Figure 6

Knockdown of SR-BI inhibits xenograft tumor growth in vivo. (A) Knockdown of SR-BI in MDA-MB-231 cells decreases tumor growth in vivo. Athymic nude mice were injected with 10⁶ MDA-MB-231 cells carrying control shRNA (shCTL) or shSRBI. Four weeks after injection, mice were killed, and tumors were excised. Tumors were weighed and volume determined by using the formula (length × width²)/2. Columns represent the mean volume and mass, respectively; bars represent ±SD. Tumors obtained with shCTL cells were significantly larger by weight and volume than were the tumors obtained with shSRBI. (*P < 0.05; n = 14 shCTL, n = 13 shSRBI) (B) Knockdown of SR-BI in MCF7 cells decreases tumor growth in vivo. MCF7 cells (5 × 10⁶) were orthotopically injected into the mammary fat pads of 9-week-old athymic nude mice implanted with slow-release 17β-estradiol pellets (0.36 mg/pellet, 60 days).

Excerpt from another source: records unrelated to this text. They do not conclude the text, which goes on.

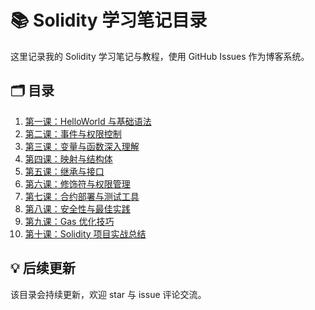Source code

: # 📚 Solidity 学习笔记目录

这里记录我的 Solidity 学习笔记与教程，使用 GitHub Issues 作为博客系统。

## 🗂️ 目录

1. [第一课：HelloWorld 与基础语法](https://github.com/Cherryctl/Solidity-study-notes/issues/1)
2. [第二课：事件与权限控制](https://github.com/Cherryctl/Solidity-study-notes/issues/2)
3. [第三课：变量与函数深入理解](https://github.com/Cherryctl/Solidity-study-notes/issues/3)
4. [第四课：映射与结构体](https://github.com/Cherryctl/Solidity-study-notes/issues/4)
5. [第五课：继承与接口](https://github.com/Cherryctl/Solidity-study-notes/issues/5)
6. [第六课：修饰符与权限管理](https://github.com/Cherryctl/Solidity-study-notes/issues/6)
7. [第七课：合约部署与测试工具](https://github.com/Cherryctl/Solidity-study-notes/issues/7)
8. [第八课：安全性与最佳实践](https://github.com/Cherryctl/Solidity-study-notes/issues/8)
9. [第九课：Gas 优化技巧](https://github.com/Cherryctl/Solidity-study-notes/issues/9)
10. [第十课：Solidity 项目实战总结](https://github.com/Cherryctl/Solidity-study-notes/issues/10)

## 💡 后续更新

该目录会持续更新，欢迎 star 与 issue 评论交流。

Four weeks after injection, mice were killed, and the tumors were excised. Tumors were weighed and volume determined by using the formula (length × width²)/2. Columns represent the mean volume and mass, respectively; bars represent ± SD. The shCTL tumors were significantly larger by volume than were the shSRBI tumors (*P < 0.05; n = 8 shCTL, n = 7 shSRBI). (C) shCTL tumors display increased expression of proliferative markers compared with shSRBI tumors. Immunohistochemistry was performed to determine expression patterns of SR-BI and pErk1/2 in MDA-MB231 tumors. (D) The shCTL tumors display increased expression of proliferative markers compared with shSRBI tumors. Three tumors per cell type were analyzed by Western blot analysis for the indicated proteins. GAPDH was used as a loading control.